Information shown »
::::::::

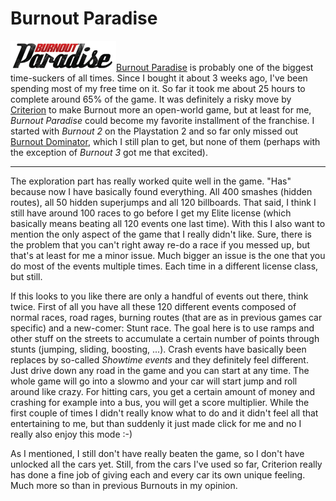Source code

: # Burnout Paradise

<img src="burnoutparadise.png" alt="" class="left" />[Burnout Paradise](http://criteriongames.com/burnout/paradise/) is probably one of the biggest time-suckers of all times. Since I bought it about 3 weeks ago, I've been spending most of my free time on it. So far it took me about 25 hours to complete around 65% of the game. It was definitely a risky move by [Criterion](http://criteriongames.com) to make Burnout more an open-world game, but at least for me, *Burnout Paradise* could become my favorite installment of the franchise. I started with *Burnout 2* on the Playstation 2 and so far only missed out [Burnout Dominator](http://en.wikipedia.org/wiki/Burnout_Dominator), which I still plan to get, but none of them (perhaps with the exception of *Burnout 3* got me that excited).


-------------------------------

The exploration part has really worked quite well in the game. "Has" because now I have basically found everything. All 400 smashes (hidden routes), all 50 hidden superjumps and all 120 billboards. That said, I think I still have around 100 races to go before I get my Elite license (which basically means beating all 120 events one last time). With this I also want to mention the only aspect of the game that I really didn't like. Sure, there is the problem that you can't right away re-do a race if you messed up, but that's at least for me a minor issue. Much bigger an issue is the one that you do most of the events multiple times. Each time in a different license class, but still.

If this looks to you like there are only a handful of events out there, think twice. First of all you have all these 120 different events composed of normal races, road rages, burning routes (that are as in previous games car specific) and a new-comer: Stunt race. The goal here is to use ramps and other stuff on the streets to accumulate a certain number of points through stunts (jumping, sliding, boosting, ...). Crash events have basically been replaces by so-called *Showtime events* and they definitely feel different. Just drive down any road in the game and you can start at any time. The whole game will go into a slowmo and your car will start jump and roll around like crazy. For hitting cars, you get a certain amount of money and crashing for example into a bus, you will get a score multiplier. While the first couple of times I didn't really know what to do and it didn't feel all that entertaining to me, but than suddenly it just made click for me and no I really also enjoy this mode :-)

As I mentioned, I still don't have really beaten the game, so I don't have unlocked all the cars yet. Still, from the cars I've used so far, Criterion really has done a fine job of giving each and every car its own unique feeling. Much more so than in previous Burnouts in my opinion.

::::::::

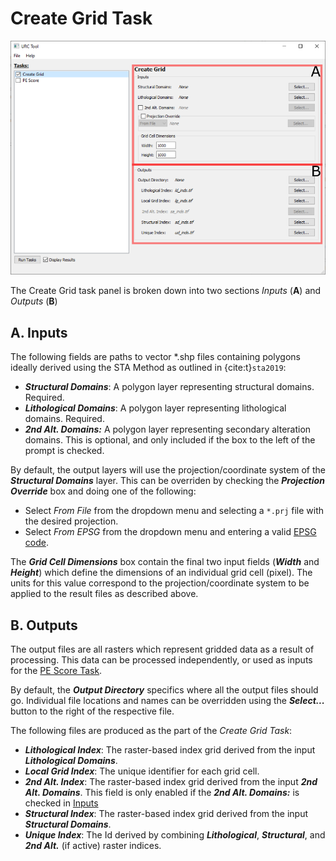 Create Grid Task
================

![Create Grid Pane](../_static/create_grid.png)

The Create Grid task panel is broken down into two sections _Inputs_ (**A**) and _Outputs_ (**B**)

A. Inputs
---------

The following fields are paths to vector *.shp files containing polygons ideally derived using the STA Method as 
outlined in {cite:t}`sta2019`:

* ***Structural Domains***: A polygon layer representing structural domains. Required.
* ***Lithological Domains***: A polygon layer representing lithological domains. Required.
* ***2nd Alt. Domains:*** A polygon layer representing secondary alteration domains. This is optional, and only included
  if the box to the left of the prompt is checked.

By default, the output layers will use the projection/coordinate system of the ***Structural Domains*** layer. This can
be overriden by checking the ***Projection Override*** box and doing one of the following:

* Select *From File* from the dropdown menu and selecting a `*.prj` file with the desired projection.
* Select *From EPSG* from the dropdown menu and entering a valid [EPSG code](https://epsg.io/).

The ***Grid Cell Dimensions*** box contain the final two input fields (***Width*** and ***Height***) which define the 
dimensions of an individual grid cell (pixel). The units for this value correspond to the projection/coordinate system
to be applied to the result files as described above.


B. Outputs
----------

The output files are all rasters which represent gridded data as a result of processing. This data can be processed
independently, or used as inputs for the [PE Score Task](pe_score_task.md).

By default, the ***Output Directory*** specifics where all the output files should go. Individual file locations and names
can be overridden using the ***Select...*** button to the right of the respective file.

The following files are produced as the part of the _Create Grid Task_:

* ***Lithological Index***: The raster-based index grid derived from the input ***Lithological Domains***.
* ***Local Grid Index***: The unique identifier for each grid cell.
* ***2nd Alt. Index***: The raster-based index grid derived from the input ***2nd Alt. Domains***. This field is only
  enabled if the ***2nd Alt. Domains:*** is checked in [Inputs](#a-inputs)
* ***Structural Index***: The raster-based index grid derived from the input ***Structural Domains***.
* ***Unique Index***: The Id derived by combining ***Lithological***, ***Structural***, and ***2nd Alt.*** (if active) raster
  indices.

::::::::

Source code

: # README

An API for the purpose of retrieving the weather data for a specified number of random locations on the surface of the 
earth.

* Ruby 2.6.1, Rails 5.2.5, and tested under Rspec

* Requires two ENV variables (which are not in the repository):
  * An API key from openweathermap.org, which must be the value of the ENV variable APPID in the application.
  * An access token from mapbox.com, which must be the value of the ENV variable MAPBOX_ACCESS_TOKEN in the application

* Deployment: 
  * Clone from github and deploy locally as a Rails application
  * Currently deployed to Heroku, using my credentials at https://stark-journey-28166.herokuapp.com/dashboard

::::::::

Activity »
Whenever a line above holds the word "right", include it in your count, and report nothing but that count.

Result »
2